** HOW TO COMPLETE THIS TASK **
Your task is to copy the records that follow exactly, minus any images.

** EXERCISE DATA **

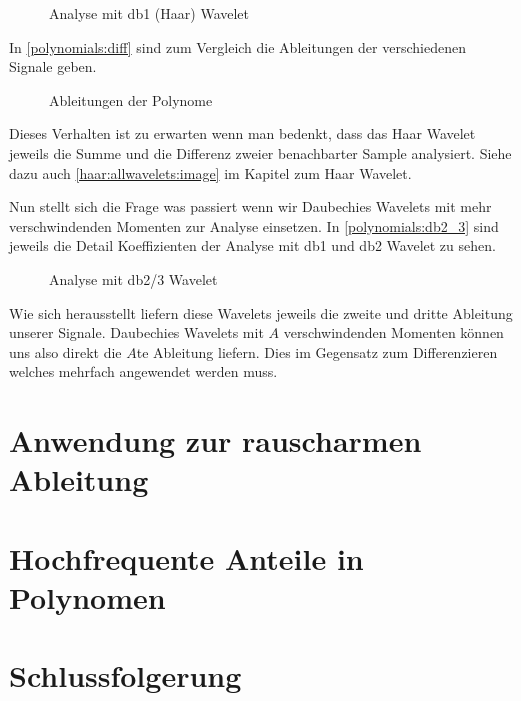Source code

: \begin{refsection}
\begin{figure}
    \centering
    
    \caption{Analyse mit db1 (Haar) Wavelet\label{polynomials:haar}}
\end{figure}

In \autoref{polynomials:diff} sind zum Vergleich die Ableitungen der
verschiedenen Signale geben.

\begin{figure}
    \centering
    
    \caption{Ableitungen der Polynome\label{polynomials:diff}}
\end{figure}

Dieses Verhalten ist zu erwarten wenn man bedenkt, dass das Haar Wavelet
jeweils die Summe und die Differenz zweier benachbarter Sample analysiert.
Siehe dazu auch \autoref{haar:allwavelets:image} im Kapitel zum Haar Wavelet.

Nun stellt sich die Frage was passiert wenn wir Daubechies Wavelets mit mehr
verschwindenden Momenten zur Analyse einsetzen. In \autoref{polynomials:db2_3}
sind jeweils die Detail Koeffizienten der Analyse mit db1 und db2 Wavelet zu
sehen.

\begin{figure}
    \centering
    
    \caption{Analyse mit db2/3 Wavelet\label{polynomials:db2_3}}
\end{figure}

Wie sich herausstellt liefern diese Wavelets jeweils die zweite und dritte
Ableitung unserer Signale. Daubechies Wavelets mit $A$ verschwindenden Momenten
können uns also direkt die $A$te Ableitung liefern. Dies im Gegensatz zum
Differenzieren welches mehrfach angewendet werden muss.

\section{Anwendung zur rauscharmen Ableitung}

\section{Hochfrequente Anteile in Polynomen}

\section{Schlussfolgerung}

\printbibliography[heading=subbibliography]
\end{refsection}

** SOLUTION TO THIS EXERCISE **
Source code

: \begin{refsection}
\begin{figure}
    \centering
    
    \caption{Analyse mit db1 (Haar) Wavelet\label{polynomials:haar}}
\end{figure}

In \autoref{polynomials:diff} sind zum Vergleich die Ableitungen der
verschiedenen Signale geben.

\begin{figure}
    \centering
    
    \caption{Ableitungen der Polynome\label{polynomials:diff}}
\end{figure}

Dieses Verhalten ist zu erwarten wenn man bedenkt, dass das Haar Wavelet
jeweils die Summe und die Differenz zweier benachbarter Sample analysiert.
Siehe dazu auch \autoref{haar:allwavelets:image} im Kapitel zum Haar Wavelet.

Nun stellt sich die Frage was passiert wenn wir Daubechies Wavelets mit mehr
verschwindenden Momenten zur Analyse einsetzen. In \autoref{polynomials:db2_3}
sind jeweils die Detail Koeffizienten der Analyse mit db1 und db2 Wavelet zu
sehen.

\begin{figure}
    \centering
    
    \caption{Analyse mit db2/3 Wavelet\label{polynomials:db2_3}}
\end{figure}

Wie sich herausstellt liefern diese Wavelets jeweils die zweite und dritte
Ableitung unserer Signale. Daubechies Wavelets mit $A$ verschwindenden Momenten
können uns also direkt die $A$te Ableitung liefern. Dies im Gegensatz zum
Differenzieren welches mehrfach angewendet werden muss.

\section{Anwendung zur rauscharmen Ableitung}

\section{Hochfrequente Anteile in Polynomen}

\section{Schlussfolgerung}

\printbibliography[heading=subbibliography]
\end{refsection}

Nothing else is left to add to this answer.